Earlier this month, the county’s Public Health Department informed us that the first flu death of the 2015-2016 influenza virus in the state of California was recorded in Santa Clara County.
As a health care professional, this news saddens me deeply, both because a life was lost and because I suspect that this drastic outcome could most likely have been prevented.
The deceased person was an adult under 65 years of age who had chronic underlying medical conditions, tested positive for influenza A, was hospitalized and ultimately died from respiratory failure.
Unfortunately, the individual had not received the flu vaccine this year.
I cannot stress enough the importance of getting vaccinated against influenza every year to protect yourself and everyone you come in contact with. There are certainly more at-risk people like infants, the elderly, and anyone with a chronic condition for whom the vaccine is a true life-saver. But even perfectly healthy individuals can suffer complications from the flu.
Why do we all need to get vaccinated?
Between October and April, flu viruses are circulating at higher levels in the US and can linger everywhere. This particular year with the predictions of a wet winter due to El Niño, it’s safe to assume that we will be spending more time indoors, which will increase the chances for any of us being exposed to the virus.

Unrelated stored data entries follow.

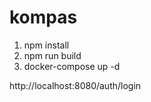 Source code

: # kompas

1. npm install
2. npm run build
3. docker-compose up -d

http://localhost:8080/auth/login

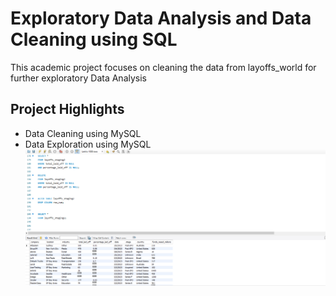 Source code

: # Exploratory Data Analysis and Data Cleaning using SQL
This academic project focuses on cleaning the data from layoffs_world for further exploratory Data Analysis
## Project Highlights
- Data Cleaning using MySQL
- Data Exploration using MySQL
![Data Cleaned](https://github.com/Rishi0581/SQL_Project/blob/e6742d4d7474299369a0473b2d930fa2f6543219/Data%20Cleaning.PNG)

If droplets containing the influenza virus were visible to the human eye, it would be very easy for us to avoid them. We would immediately see them when someone infected is coughing or sneezing and we would keep our distance. And we certainly wouldn’t touch those contaminated surfaces or objects when we see them. Unfortunately, this is not the case and, because we can’t distinguish the droplets infected with viruses, it is nearly impossible for us to avoid them. The most effective way to stay healthy is to equip ourselves with enough antibodies to resist it. That is precisely what the flu vaccine does for us: it provides us enough ammunition to fight the virus when we encounter it.
I urge you to not underestimate the potential devastating consequences of contracting the flu. Influenza is a serious infectious disease that cost us a lot in terms of lost school or workdays, and it can lead to hospitalization and death. Please, get your flu vaccine today. It’s the smart thing to do!
Wishing you and your loved ones a flu-free season,
Ranjani Chandramouli, MD
Gardner’s top 5 suggestions for staying healthy this winter:
#1 Get the flu vaccine. It’s not too late.
#2 Keep your distance from those who look sick.
#3 Wash your hands often or use hand sanitizer.
#4 Don’t put your fingers in your mouth or rub your eyes.
#5 Encourage everyone around you to follow these suggestions. If they stay healthy, you’ll stay healthy.
* There are many vaccine options available. If you have questions about which vaccine is best for you, ask your doctor or other health care providers.